> Work to complete:
Run through the data and copy out every line that mentions the word "public".

= Beginning of Section =

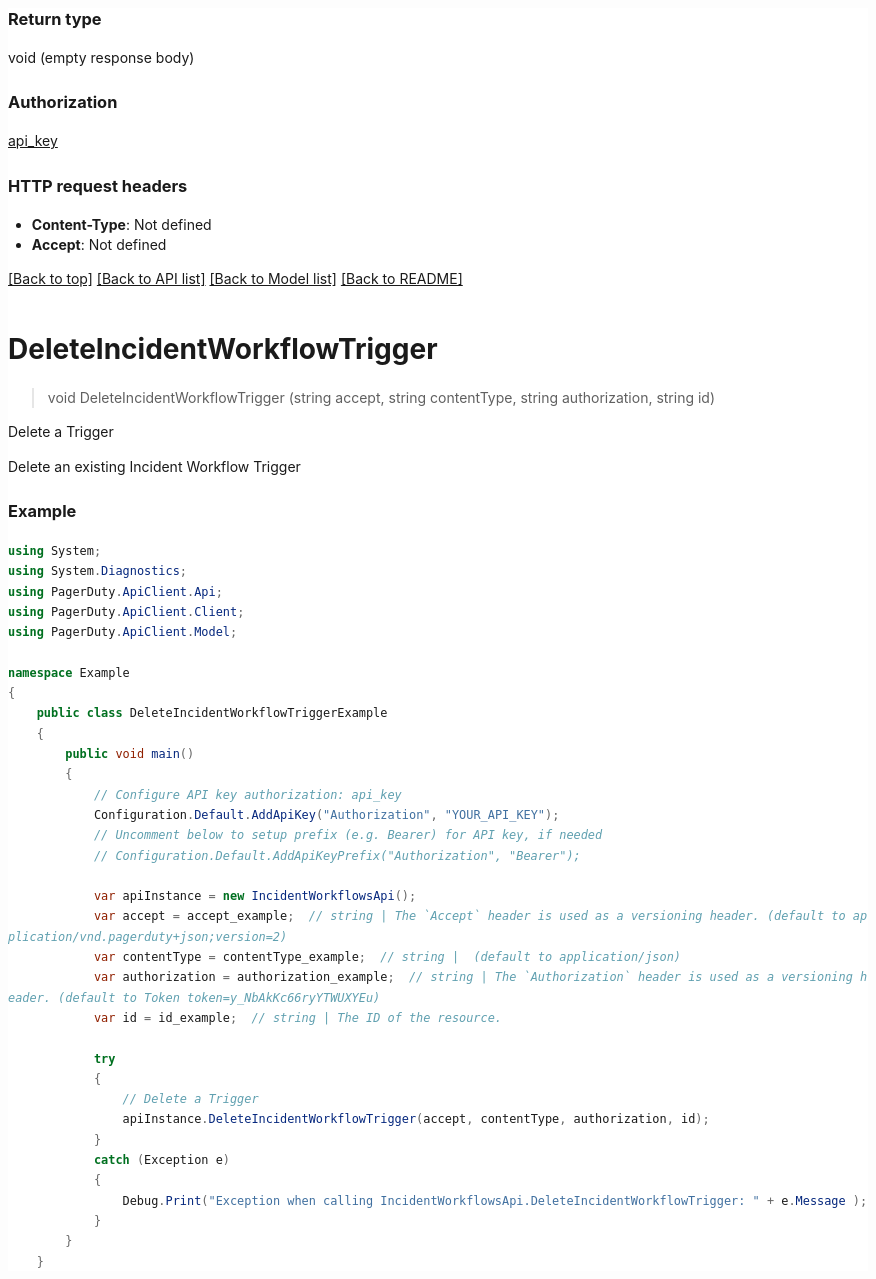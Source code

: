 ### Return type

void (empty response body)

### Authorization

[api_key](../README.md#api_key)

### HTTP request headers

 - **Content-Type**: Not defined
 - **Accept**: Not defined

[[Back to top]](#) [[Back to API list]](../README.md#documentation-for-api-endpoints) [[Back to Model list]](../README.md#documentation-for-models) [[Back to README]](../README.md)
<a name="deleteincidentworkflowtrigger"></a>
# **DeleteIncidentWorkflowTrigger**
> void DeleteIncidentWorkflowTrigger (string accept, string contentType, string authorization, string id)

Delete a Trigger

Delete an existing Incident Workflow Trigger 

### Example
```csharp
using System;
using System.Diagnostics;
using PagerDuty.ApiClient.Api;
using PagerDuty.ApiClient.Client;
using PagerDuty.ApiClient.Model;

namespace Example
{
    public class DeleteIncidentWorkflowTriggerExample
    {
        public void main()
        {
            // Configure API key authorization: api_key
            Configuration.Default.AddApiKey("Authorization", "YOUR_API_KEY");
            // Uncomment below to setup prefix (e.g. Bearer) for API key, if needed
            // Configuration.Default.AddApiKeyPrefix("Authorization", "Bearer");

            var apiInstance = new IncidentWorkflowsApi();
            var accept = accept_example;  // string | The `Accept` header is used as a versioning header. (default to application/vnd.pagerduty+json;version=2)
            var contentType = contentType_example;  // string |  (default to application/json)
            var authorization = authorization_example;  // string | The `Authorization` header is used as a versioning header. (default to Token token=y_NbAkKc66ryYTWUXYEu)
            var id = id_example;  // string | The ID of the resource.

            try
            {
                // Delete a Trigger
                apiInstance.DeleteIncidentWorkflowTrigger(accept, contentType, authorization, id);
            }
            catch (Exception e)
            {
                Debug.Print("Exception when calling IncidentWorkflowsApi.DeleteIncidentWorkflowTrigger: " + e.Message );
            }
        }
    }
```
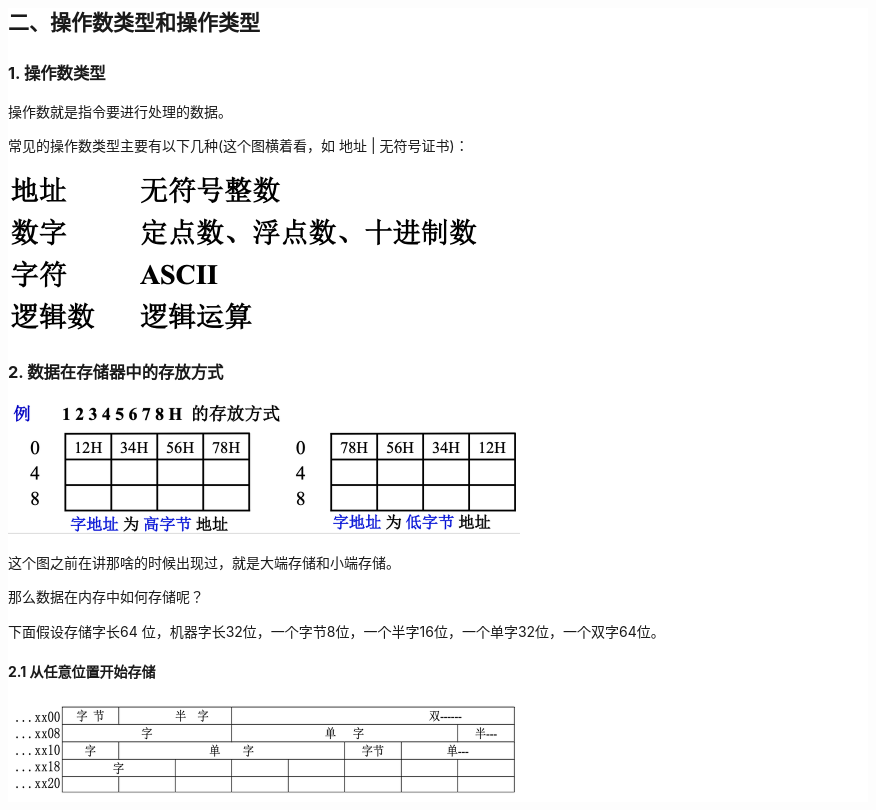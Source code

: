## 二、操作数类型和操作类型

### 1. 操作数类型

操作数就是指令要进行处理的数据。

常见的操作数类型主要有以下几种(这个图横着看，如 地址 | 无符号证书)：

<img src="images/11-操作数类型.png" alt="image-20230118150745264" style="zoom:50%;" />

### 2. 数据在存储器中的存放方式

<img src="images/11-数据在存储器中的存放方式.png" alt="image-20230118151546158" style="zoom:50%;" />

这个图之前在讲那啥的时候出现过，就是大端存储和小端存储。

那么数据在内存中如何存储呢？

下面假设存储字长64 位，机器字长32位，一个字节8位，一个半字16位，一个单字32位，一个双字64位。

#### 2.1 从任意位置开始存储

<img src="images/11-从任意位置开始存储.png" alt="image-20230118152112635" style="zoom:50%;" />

= End of Section =

> The answer:
    public class DeleteIncidentWorkflowTriggerExample
        public void main()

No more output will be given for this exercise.